- **DATASET CONTENT**:

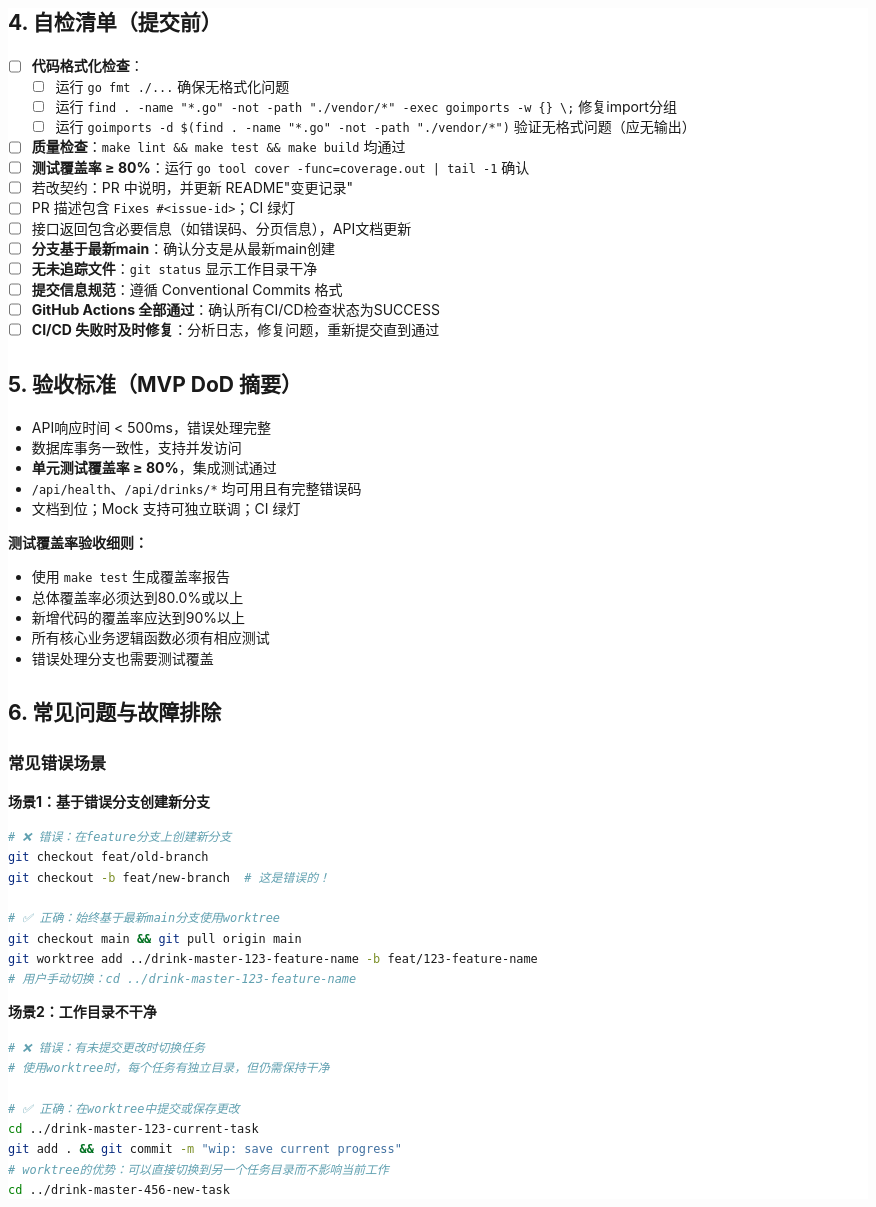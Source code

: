 ## 4. 自检清单（提交前）
- [ ] **代码格式化检查**：
  - [ ] 运行 `go fmt ./...` 确保无格式化问题
  - [ ] 运行 `find . -name "*.go" -not -path "./vendor/*" -exec goimports -w {} \;` 修复import分组
  - [ ] 运行 `goimports -d $(find . -name "*.go" -not -path "./vendor/*")` 验证无格式问题（应无输出）
- [ ] **质量检查**：`make lint && make test && make build` 均通过
- [ ] **测试覆盖率 ≥ 80%**：运行 `go tool cover -func=coverage.out | tail -1` 确认
- [ ] 若改契约：PR 中说明，并更新 README"变更记录"
- [ ] PR 描述包含 `Fixes #<issue-id>`；CI 绿灯
- [ ] 接口返回包含必要信息（如错误码、分页信息），API文档更新
- [ ] **分支基于最新main**：确认分支是从最新main创建
- [ ] **无未追踪文件**：`git status` 显示工作目录干净
- [ ] **提交信息规范**：遵循 Conventional Commits 格式
- [ ] **GitHub Actions 全部通过**：确认所有CI/CD检查状态为SUCCESS
- [ ] **CI/CD 失败时及时修复**：分析日志，修复问题，重新提交直到通过

## 5. 验收标准（MVP DoD 摘要）
- API响应时间 < 500ms，错误处理完整
- 数据库事务一致性，支持并发访问
- **单元测试覆盖率 ≥ 80%**，集成测试通过
- `/api/health`、`/api/drinks/*` 均可用且有完整错误码
- 文档到位；Mock 支持可独立联调；CI 绿灯

**测试覆盖率验收细则：**
- 使用 `make test` 生成覆盖率报告
- 总体覆盖率必须达到80.0%或以上
- 新增代码的覆盖率应达到90%以上
- 所有核心业务逻辑函数必须有相应测试
- 错误处理分支也需要测试覆盖

## 6. 常见问题与故障排除

### 常见错误场景
**场景1：基于错误分支创建新分支**
```bash
# ❌ 错误：在feature分支上创建新分支
git checkout feat/old-branch
git checkout -b feat/new-branch  # 这是错误的！

# ✅ 正确：始终基于最新main分支使用worktree
git checkout main && git pull origin main
git worktree add ../drink-master-123-feature-name -b feat/123-feature-name
# 用户手动切换：cd ../drink-master-123-feature-name
```

**场景2：工作目录不干净**
```bash
# ❌ 错误：有未提交更改时切换任务
# 使用worktree时，每个任务有独立目录，但仍需保持干净

# ✅ 正确：在worktree中提交或保存更改
cd ../drink-master-123-current-task
git add . && git commit -m "wip: save current progress"
# worktree的优势：可以直接切换到另一个任务目录而不影响当前工作
cd ../drink-master-456-new-task
```
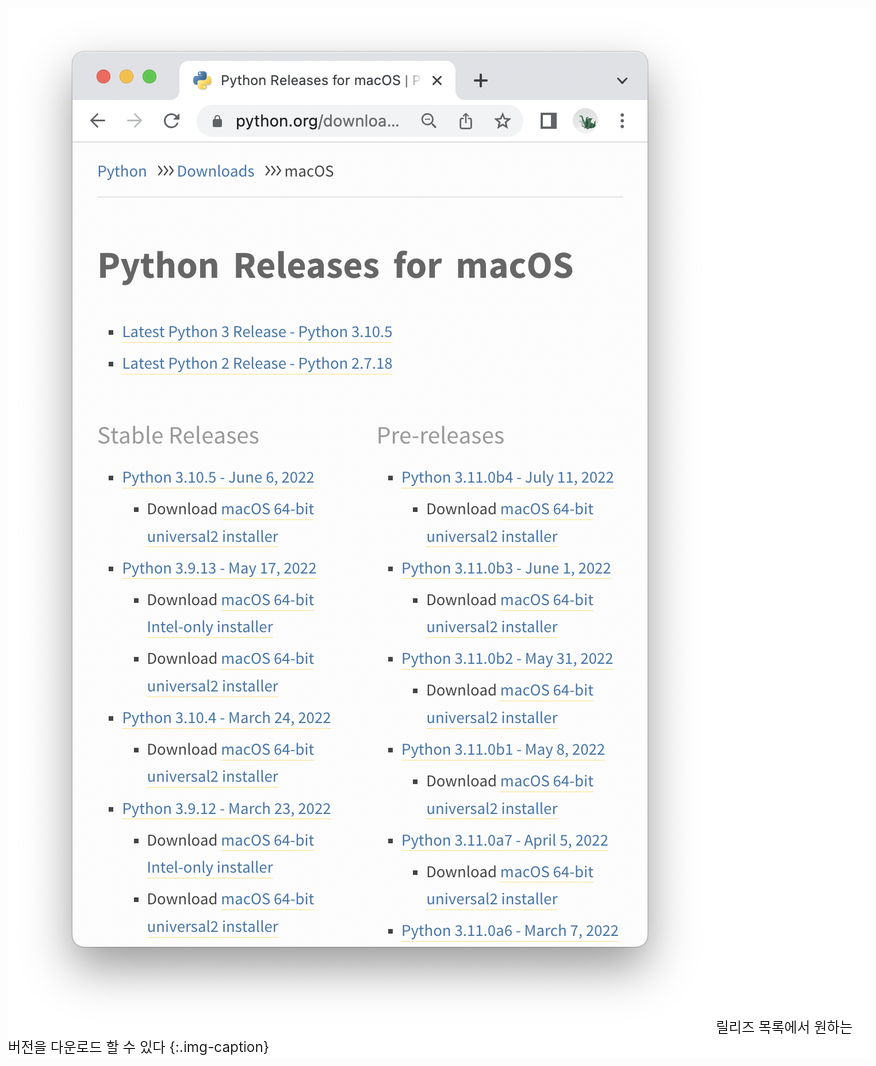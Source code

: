 ![python-versions](../../../../../images/2023-09-21-ch3-dev-setup/python-versions.png)
릴리즈 목록에서 원하는 버전을 다운로드 할 수 있다
{:.img-caption}
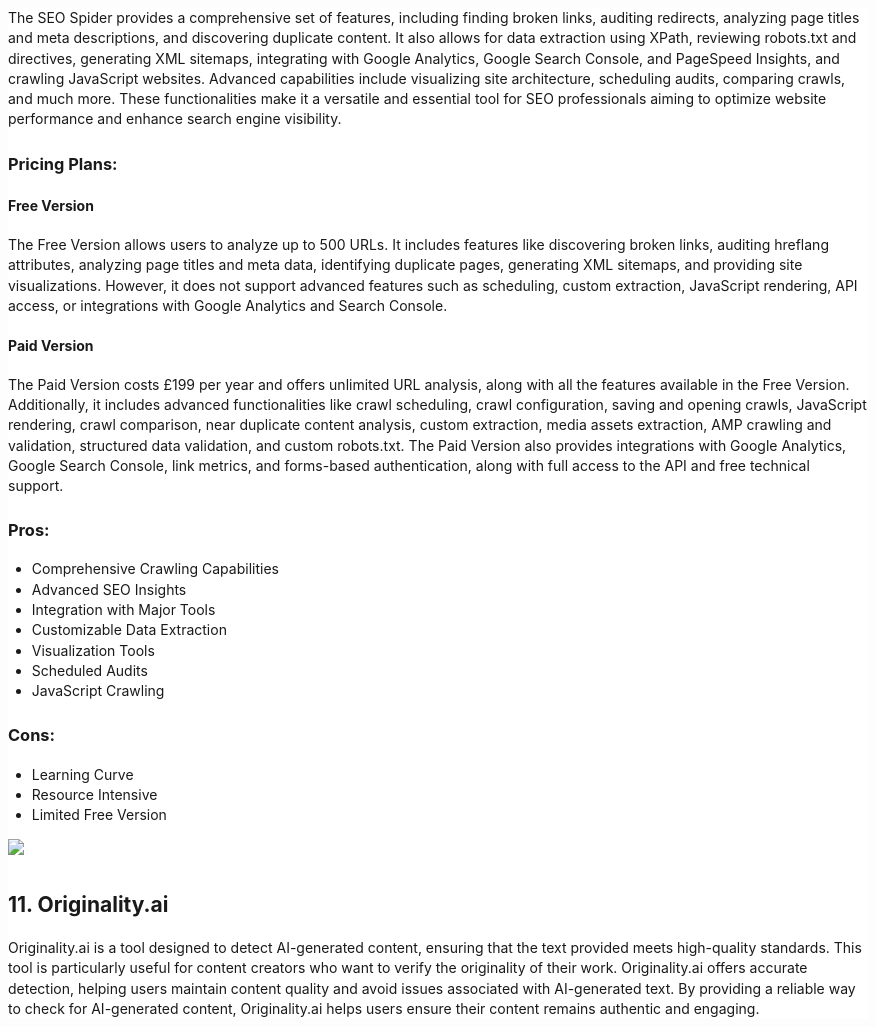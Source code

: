 The SEO Spider provides a comprehensive set of features, including finding broken links, auditing redirects, analyzing page titles and meta descriptions, and discovering duplicate content. It also allows for data extraction using XPath, reviewing robots.txt and directives, generating XML sitemaps, integrating with Google Analytics, Google Search Console, and PageSpeed Insights, and crawling JavaScript websites. Advanced capabilities include visualizing site architecture, scheduling audits, comparing crawls, and much more. These functionalities make it a versatile and essential tool for SEO professionals aiming to optimize website performance and enhance search engine visibility.

### Pricing Plans:

#### Free Version

The Free Version allows users to analyze up to 500 URLs. It includes features like discovering broken links, auditing hreflang attributes, analyzing page titles and meta data, identifying duplicate pages, generating XML sitemaps, and providing site visualizations. However, it does not support advanced features such as scheduling, custom extraction, JavaScript rendering, API access, or integrations with Google Analytics and Search Console.

#### Paid Version

The Paid Version costs £199 per year and offers unlimited URL analysis, along with all the features available in the Free Version. Additionally, it includes advanced functionalities like crawl scheduling, crawl configuration, saving and opening crawls, JavaScript rendering, crawl comparison, near duplicate content analysis, custom extraction, media assets extraction, AMP crawling and validation, structured data validation, and custom robots.txt. The Paid Version also provides integrations with Google Analytics, Google Search Console, link metrics, and forms-based authentication, along with full access to the API and free technical support.

### Pros:

* Comprehensive Crawling Capabilities
* Advanced SEO Insights
* Integration with Major Tools
* Customizable Data Extraction
* Visualization Tools
* Scheduled Audits
* JavaScript Crawling

### Cons:

* Learning Curve
* Resource Intensive
* Limited Free Version

![](https://www.link-assistant.com/articles/wp-content/uploads/2024/07/Shared.Domains-1.png)

## 11\. Originality.ai

Originality.ai is a tool designed to detect AI-generated content, ensuring that the text provided meets high-quality standards. This tool is particularly useful for content creators who want to verify the originality of their work. Originality.ai offers accurate detection, helping users maintain content quality and avoid issues associated with AI-generated text. By providing a reliable way to check for AI-generated content, Originality.ai helps users ensure their content remains authentic and engaging.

- **TASK OBJECTIVE**:
Show every line in the listing above that carries the word "page".

- **RESULT**:
: The SEO Spider provides a comprehensive set of features, including finding broken links, auditing redirects, analyzing page titles and meta descriptions, and discovering duplicate content. It also allows for data extraction using XPath, reviewing robots.txt and directives, generating XML sitemaps, integrating with Google Analytics, Google Search Console, and PageSpeed Insights, and crawling JavaScript websites. Advanced capabilities include visualizing site architecture, scheduling audits, comparing crawls, and much more. These functionalities make it a versatile and essential tool for SEO professionals aiming to optimize website performance and enhance search engine visibility.
The Free Version allows users to analyze up to 500 URLs. It includes features like discovering broken links, auditing hreflang attributes, analyzing page titles and meta data, identifying duplicate pages, generating XML sitemaps, and providing site visualizations. However, it does not support advanced features such as scheduling, custom extraction, JavaScript rendering, API access, or integrations with Google Analytics and Search Console.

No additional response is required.